The conclusion of Buckley J. Finer, who followed Sir Milner Holland in arguing for the minority shareholder, took the point that the opening words of the subsection required first it to be shown that there exists a scheme or contract involving the transfer of shares. Instone conceded that he cannot in this case rely upon the mere fact that 90 per cent, of the shareholders in this company did Re bugle press ltd or were prepared to accept this offer, but, says he, since there was an independent valuation of the interest in the company held by minority shareholder, he fails to discharge the onus which the section puts upon him.
In re  Ch. The company was promoted by the majority shareholders who were the only members and the directors. Price Waterhouse gave only go at In re,  2 W. Its principal business was the publication of a magazine devoted to advertisement for th In my view, therefore, the onus which I consider rests on the transferee company has not been discharged, and having regard to the unusual nature of this case-unusual in this sense that the 90 per cent, majority shareholders are, themselves, in substa In my judgment this is a barefaced attempt to evade that fundamental rule of company law which forbids the majority of shareholders, unless the articles so provide, to expropriate a minority.
It was conceded on the appeal that the transferee company was promoted in order to invoke the powers of section of the Act of Jackson, to expropriate the shares of their minority Nevertheless when regard is had to the opening words and to the parenthesis, it seems to me plain that what the section is directed to is a case where there is a scheme or contract for the acquisition of a company, its amalgamation, re-organisation or the like, and w X X X X X X X Extract - Part text only Click here to Access Full Contents X X X X X X Xof any opportunity of cross-examination, the fact that offers were made to the minority shareholder in April and May,and in an ascending scale of figures appreciably greater than that contained in the offer in July and the facts as to the profit earning of this company during the first quarter of the yearat least show that there is no case here established why the discretion, given the major premise to which I have referred, should not be exercised in the way in which Buckley J.

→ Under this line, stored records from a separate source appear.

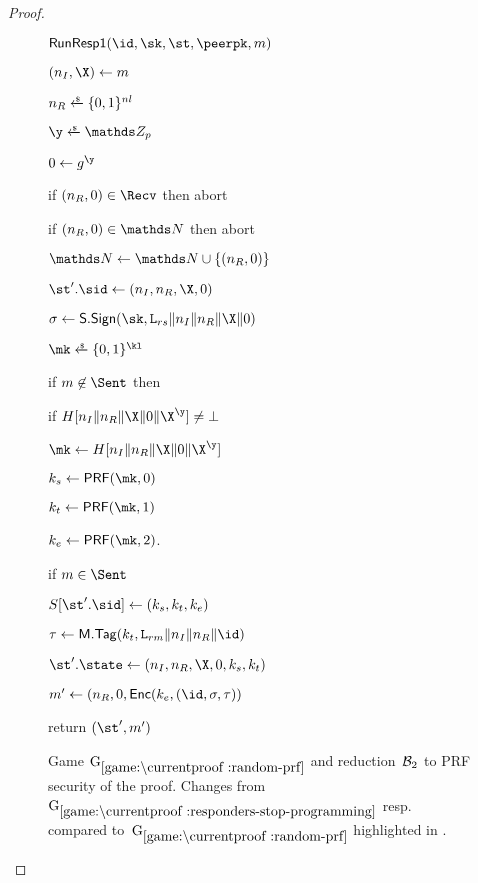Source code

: \begin{proof}
\begin{collectinmacro}{\SIGMIProofPRF}{}{}
\begin{figure}[t]
\begin{minipage}[t]{0.49\textwidth}
      \begin{oracle}{$\RunRespI(\id,\sk,\st,\peerpk,m)$}
        \item $(\nonce_I,\X) \gets m$
        \item $\nonce_R \sample \bits^{\nl}$
        \item $\y \sample \ZZ_p$
        \item $\Y \gets g^{\y}$
        \item if $(\nonce_R, \Y) \in \Recv$ then abort
        \item if $(\nonce_R, \Y) \in \N$ then abort
        \item $\N \gets \N \cup \{(\nonce_R,\Y)\}$
        \item $\st'.\sid \gets (\nonce_I, \nonce_R,\X,\Y)$
        \item $\sigma \gets \SIGScheme.\SIGSign(\sk,\labelrs\|\nonce_I\|\nonce_R\|\X\|\Y)$
        \item $\mk\sample \bits^{\kl}$
        \item if $m \not\in \Sent$ then
        \item \hindent if $H[\nonce_I\|\nonce_R\|\X\|\Y\|\X^{\y}]\neq \bot$
        \item \hindent \hindent$\mk \gets H[\nonce_I\|\nonce_R\|\X\|\Y\|\X^{\y}]$
        \item $\ks \gets \PRF(\mk,0)$
        \item $\kt \gets \PRF(\mk,1)$
        \item $\ke \gets \PRF(\mk,2)$. 
        \item if $m \in \Sent$
        \item \hindent {}
        \item \hindent {}
        \item \hindent {}
        \item \hindent {}
        \item \hindent $\S[\st'.\sid] \gets (\ks,\kt,\ke)$
        \item $\tau \gets \MACScheme.\MACTag(\kt, \labelrm\|\nonce_I\|\nonce_R\|\id)$
        \item $\st'.\state \gets (\nonce_I,\nonce_R,\X,\Y,\ks,\kt)$
        \item $m' \gets (\nonce_R, \Y,  \ENCEnc(\ke,(\id, \sigma, \tau))$
        \item return $(\st', m')$
        \end{oracle}
    \end{minipage}
  	\caption[]{%
		Game $\lblGm{random-prf}$ and reduction~$\mathcal{B}_2$ to PRF security of the \SIGMAI proof.
		Changes from~$\lblGm{responders-stop-programming}$ resp. compared to~$\lblGm{random-prf}$ highlighted in .
  	}
  	\label{fig:SIGMAI-proof:game:random-prf}
  	\label{fig:SIGMAI-proof:game:advB2}
  	

\end{figure}
\end{collectinmacro}
\end{proof}
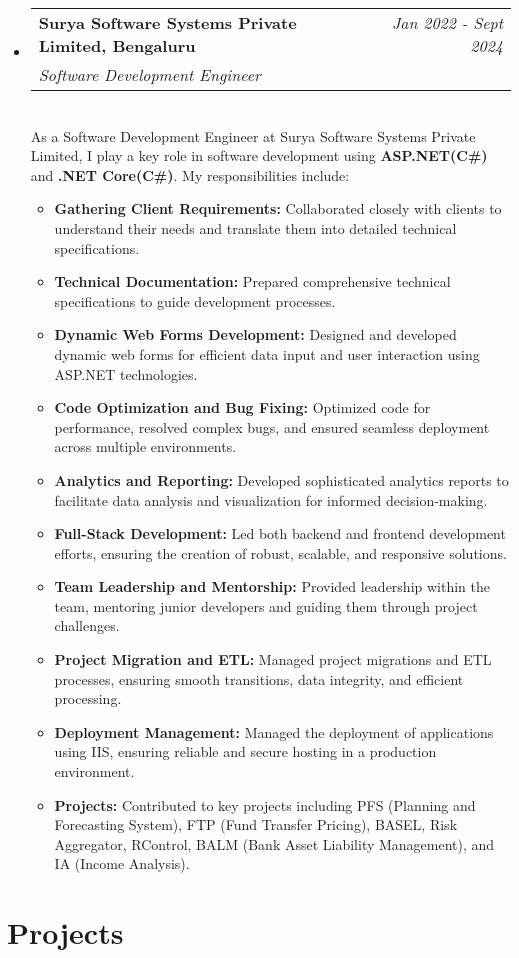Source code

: \documentclass[a4paper,12pt]{article}
\makeatletter
\newcommand{\resumeSubHeadingListStart}{\begin{itemize}[leftmargin=*,labelsep=1mm,noitemsep]}
\newcommand{\resumeSubHeadingListEnd}{\end{itemize}\vspace{2mm}}
\newcommand{\resumeItemListStart}{\begin{itemize}[leftmargin=3ex, rightmargin=2ex, noitemsep,labelsep=1.2mm,itemsep=0mm]\small}
\newcommand{\resumeItemListEnd}{\end{itemize}\vspace{-2mm}}
\newcommand{\resumeExperience}[4]{
\vspace{0.5mm}\item
    \begin{tabular*}{0.98\textwidth}[t]{l@{\extracolsep{\fill}}r}
        \textbf{#1} & \textit{\footnotesize{#3}}\\
        \textit{\footnotesize{#2}} & {}
    \end{tabular*}\\ [1mm]
    \footnotesize{#4}
}
\newcommand{\emptyLine}{\\[-3mm]}
\makeatother
\begin{document}
\resumeSubHeadingListStart
\resumeExperience {Surya Software Systems Private Limited, Bengaluru}
 {Software Development Engineer} {Jan 2022 - Sept 2024}
{
As a Software Development Engineer at Surya Software Systems Private Limited, I play a key role in software development using \textbf{ASP.NET(C\#)} and \textbf{.NET Core(C\#)}. My responsibilities include:
}\emptyLine
\resumeItemListStart
    \item \textbf{Gathering Client Requirements:} Collaborated closely with clients to understand their needs and translate them into detailed technical specifications.
    \item \textbf{Technical Documentation:} Prepared comprehensive technical specifications to guide development processes.
    \item \textbf{Dynamic Web Forms Development:} Designed and developed dynamic web forms for efficient data input and user interaction using ASP.NET technologies.
    \item \textbf{Code Optimization and Bug Fixing:} Optimized code for performance, resolved complex bugs, and ensured seamless deployment across multiple environments.
    \item \textbf{Analytics and Reporting:} Developed sophisticated analytics reports to facilitate data analysis and visualization for informed decision-making.
    \item \textbf{Full-Stack Development:} Led both backend and frontend development efforts, ensuring the creation of robust, scalable, and responsive solutions.
    \item \textbf{Team Leadership and Mentorship:} Provided leadership within the team, mentoring junior developers and guiding them through project challenges.
    \item \textbf{Project Migration and ETL:} Managed project migrations and ETL processes, ensuring smooth transitions, data integrity, and efficient processing.
    \item \textbf{Deployment Management:} Managed the deployment of applications using IIS, ensuring reliable and secure hosting in a production environment.
    \item \textbf{Projects:} Contributed to key projects including PFS (Planning and Forecasting System), FTP (Fund Transfer Pricing), BASEL, Risk Aggregator, RControl, BALM (Bank Asset Liability Management), and IA (Income Analysis).
    \resumeItemListEnd
\resumeSubHeadingListEnd

\section{Projects}
\end{document}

He then referred to the judgment of Buckley J. In addition to the cases referred to in the judgments the following were cited in argument Instone s clients -that is the transferee company- to satisfy the court that the price offered is a fair price. Jackson and Shaw Holdings Ltd. In re  L.
It is true that in one sense, possibly derogatively, there is shown to be a scheme in this case ; but as Mr. Ralph Instone for the transferee company. The minority shareholder applied by originating summons for a declaration under the section tha Finer for drawing our attention to it to note that by the terms of the section itself one must have regard to what lies behind the invocation of the section.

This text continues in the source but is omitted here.